During the 1960s, on any given Saturday afternoon, downtown Anderson was abuzz with local teens. After catching a movie at the Paramount, State, or Riviera Theatre, it was off to Joe's Record Shop to see what new discs were in stock.
Owner Joe Pike was a well-loved and respected man who became as iconic as his record store itself. From his humble beginnings at Music Treasures, Pike operated one of the most successful downtown businesses for over 40 years.
Originally, Joe's was at the corner of 13th and Meridian before moving to the vacated Montgomery Ward's building just north of the State Theatre. (Montgomery Ward's found a home at the newly-opened Mounds Mall in the mid-1960s).
The record department was on the main floor of Joe's with instruments displayed in an adjacent room and upstairs. Sheet music, song books, drum sticks, guitar straps and guitar picks made Joe's a one-stop shopping trip for Anderson area musicians. Pike displayed newly-released albums in his storefront window as well as posters featuring the top-selling recording artists of the day.
Gaither shopped at Joe's
Though he enjoyed rock 'n' roll but was not a huge fan like his teenage peers, Bill Gaither relied on Joe Pike to keep his favorite gospel records in stock. If Gaither wanted a recording that was not in an album bin, Pike would place a special order for him. Listening to all of that gospel did the Alexandria teen good. Gaither is one of the biggest names in gospel selling millions of records while collecting several Grammy and Dove Awards.
Joe's Record Shop first opened its doors in 1945 and later became known as Music Today. Prior to Joe's Record Shop, Pike owned and operated the Music and Hobby Shop and Morgan's Music Store. The well-liked record store owner passed away in 2009 at the age of 88.
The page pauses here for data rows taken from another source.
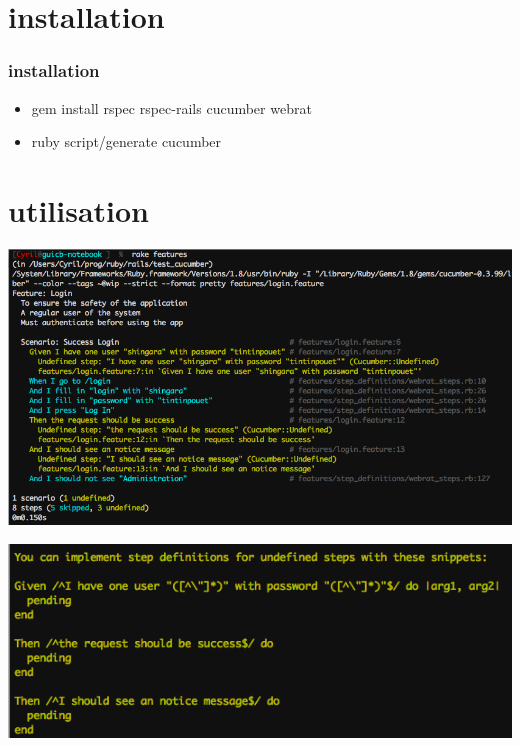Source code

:\documentclass{beamer}
\begin{document}
\section{installation}

\begin{frame}
  \frametitle{installation}
  \begin{itemize}
    \item gem install rspec rspec-rails cucumber webrat
    \item ruby script/generate cucumber
  \end{itemize}
\end{frame}

\section{utilisation}

\begin{frame}
  \includegraphics[scale=.4]{features_with_step_undefined}
\end{frame}

\begin{frame}
  \begin{center}
    \includegraphics[scale=.5]{step_missing}
  \end{center}
\end{frame}
\end{document}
Not far from Joe's Record Shop was the Hi-Fi Shop. Like Joe's, the Hi-Fi Shop sold 45-rpm singles and LPs (long playing albums).
During the 1970s, record stores began to open outside the downtown area. Journey's End, Uncle Waldo's Album Exchange, Record Haven,Stone Henge, A-1 Records, Musicland, Record Mart, and Sun Records continued to sell vinyl but added eight-track tapes, cassettes, and eventually CDs to their inventory.
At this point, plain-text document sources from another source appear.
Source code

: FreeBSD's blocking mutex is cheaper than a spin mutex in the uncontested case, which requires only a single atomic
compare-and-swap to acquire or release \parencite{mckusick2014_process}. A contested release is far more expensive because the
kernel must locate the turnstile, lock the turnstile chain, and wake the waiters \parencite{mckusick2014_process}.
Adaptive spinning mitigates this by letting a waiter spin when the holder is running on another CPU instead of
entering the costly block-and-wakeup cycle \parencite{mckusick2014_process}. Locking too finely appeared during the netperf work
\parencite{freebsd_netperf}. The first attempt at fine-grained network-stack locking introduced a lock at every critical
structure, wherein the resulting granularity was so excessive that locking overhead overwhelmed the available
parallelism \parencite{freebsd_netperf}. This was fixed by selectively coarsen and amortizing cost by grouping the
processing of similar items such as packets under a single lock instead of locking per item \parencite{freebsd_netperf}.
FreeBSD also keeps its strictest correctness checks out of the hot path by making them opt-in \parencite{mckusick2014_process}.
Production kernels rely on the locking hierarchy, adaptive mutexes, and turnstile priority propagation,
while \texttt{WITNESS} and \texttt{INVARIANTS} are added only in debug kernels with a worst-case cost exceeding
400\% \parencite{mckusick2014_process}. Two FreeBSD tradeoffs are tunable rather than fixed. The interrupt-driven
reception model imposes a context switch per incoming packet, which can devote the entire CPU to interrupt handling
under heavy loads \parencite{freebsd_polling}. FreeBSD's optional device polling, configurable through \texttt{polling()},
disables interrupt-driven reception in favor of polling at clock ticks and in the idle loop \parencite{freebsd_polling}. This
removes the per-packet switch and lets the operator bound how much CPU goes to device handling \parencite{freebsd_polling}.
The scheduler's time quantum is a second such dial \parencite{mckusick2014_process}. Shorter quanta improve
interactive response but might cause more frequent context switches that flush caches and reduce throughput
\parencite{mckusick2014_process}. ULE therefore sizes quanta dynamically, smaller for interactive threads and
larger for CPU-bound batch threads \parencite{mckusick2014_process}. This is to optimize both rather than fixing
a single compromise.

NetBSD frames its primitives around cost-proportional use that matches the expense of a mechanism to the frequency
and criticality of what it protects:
Sun Records, located near Madison Avenue and 38th Street, later became known as Karma Records and relocated to the Applewood Centre. In its heyday, Sun Records was the site of music fans camping out all night for concert tickets. Being that Pizza King and a Sear's Liquor Store were within walking distance of Sun Records made waiting in line for 12 hours a little more enjoyable for some.
When tickets for the January 1985 Bruce Springsteen concert at Market Square Arena in Indianapolis went on sale in December, fans lined the street from 38th and Madison to South Drive. Sun Records owners Steve Holder and Steve Butler ultimately went to the lottery system, passing out numbers to concertgoers one day prior to ticket sales.
Karma Records and Sam Goody's at the Mounds Mall withstood the onslaught of music downloading through the early 2000s. Both stores closed their doors for good less than a decade ago.The building that once housed Joe's Record Shop is now the site of Lambert's Music Center. The record bins, guitars and amplifiers are long gone, but the floors at Lambert's Music Center still creak as they did years ago when Joe Pike was the king of vinyl.